If we add a cycle to our model, the model fit strongly improves. The output of TSL is:

```
—————————————————————————————— PARAMETER SUMMARY ———————————————————————————————
Cycle properties:
Parameter type Cycle 1
Variance 1368.1797
Period 2.8716
Frequency 2.1880
Damping factor 0.9999
Amplitude 63.0507
—————————————————————————————————— MODEL FIT ———————————————————————————————————
Model: TSL002
variable: Pork
TSL002
Log likelihood -4031.384
Akaike Information Criterion (AIC) 8100.767
Bias corrected AIC (AICc) 8101.829
Bayesian Information Criterion (BIC) 8188.190
in-sample MSE 3915.803
... RMSE 62.576
... MAE 47.334
... MAPE 3.440
Sample size 748
Effective sample size 735
* based on one-step-ahead forecast errors
```

Notice that the period of the cycle is estimated at 2.87 which is close to the information contained in the spectral density with a period of 2.0/0.7 ≈ 2.86. The graphical output is shown in the following figure. Again the series shows something interesting. The Extracted cycle itself shows periodic behaviour with a cycle within the cycle.
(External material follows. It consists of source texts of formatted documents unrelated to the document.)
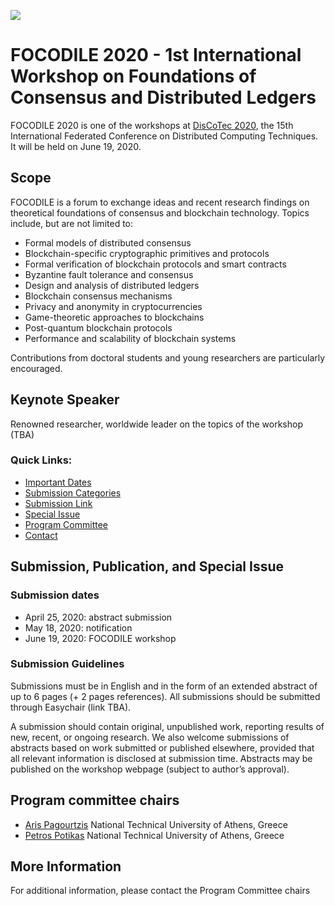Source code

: [![](https://www.discotec.org/2020/discotec2020-banner.jpeg)](https://www.discotec.org/2020/)

# FOCODILE 2020 - 1st International Workshop on Foundations of Consensus and Distributed Ledgers


FOCODILE 2020 is one of the workshops at [DisCoTec 2020](https://www.discotec.org/2020/), the 15th International Federated Conference on Distributed Computing Techniques. It will be held on June 19, 2020.

## Scope
FOCODILE is a forum to exchange ideas and recent research findings on theoretical foundations of consensus and blockchain technology. Topics include, but are not limited to:

* Formal models of distributed consensus
* Blockchain-specific cryptographic primitives and protocols
* Formal verification of blockchain protocols and smart contracts
* Byzantine fault tolerance and consensus
* Design and analysis of distributed ledgers
* Blockchain consensus mechanisms 
* Privacy and anonymity in cryptocurrencies
* Game-theoretic approaches to blockchains
* Post-quantum blockchain protocols 
* Performance and scalability of blockchain systems


Contributions from doctoral students and young researchers are particularly encouraged.

## Keynote Speaker
Renowned researcher, worldwide leader on the topics of the workshop (TBA)



### Quick Links:
* [Important Dates](https://www.discotec.org/2020/#important-dates)
* [Submission Categories](#submission-categories)
* [Submission Link](#submission-link)
* [Special Issue](#special-issue)
* [Program Committee](#program-committee-chairs)
* [Contact](#more-information)



## Submission, Publication, and Special Issue

### Submission dates
* April 25, 2020: abstract submission
* May 18, 2020: notification
* June 19, 2020: FOCODILE workshop


### Submission Guidelines
Submissions must be in English and in the form of an extended abstract of up to 6 pages (+ 2 pages references). All submissions should be submitted through Easychair (link TBA).

A submission should contain original, unpublished work, reporting results of new, recent, or ongoing research. We also welcome submissions of abstracts based on work submitted or published elsewhere, provided that all relevant information is disclosed at submission time. Abstracts may be published on the workshop webpage (subject to author’s approval). 


## Program committee chairs
* [Aris Pagourtzis](http://www.softlab.ntua.gr/~pagour/) National Technical University of Athens, Greece
* [Petros Potikas](http://www.softlab.ntua.gr/~ppotik/) National Technical University of Athens, Greece



## More Information
For additional information, please contact the Program Committee chairs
#### Extracted Level, Seasonal, and Cycle

#### Quarterly data

Another way of dealing with the large spikes in the autocorrelation plot is by aggregating the data. The series can be converted from a monthly series into a quarterly one by summing up the data every three months. Currently this cannot be done in TSL itself but let us know if this is a feature you want to see!

For now we used Excel to aggregate the data. The output of modelling the resulting quarterly series with a time-varing level, slope, and seasonal (s=4) is presented in the following figure. The figure shows us that the ACF of the predicted residuals does not show significant autocorrelation.

#### Extracted Level and Seasonal for quarterly series

#### Further exploration

- Verify that in the model with the cycle, if the cycle period is fixed at exactly 3 months, the model fit is much worse compared to the model with the estimated cycle period of 2.87.
- Verify that the ACF of the standardized residuals of the model with the cycle is much better compared to the model without a cycle but that we still see correlation spikes at some lags.
- Show that the model fit of the model with the cycle can be further improved by letting TSL search for outliers and structural breaks.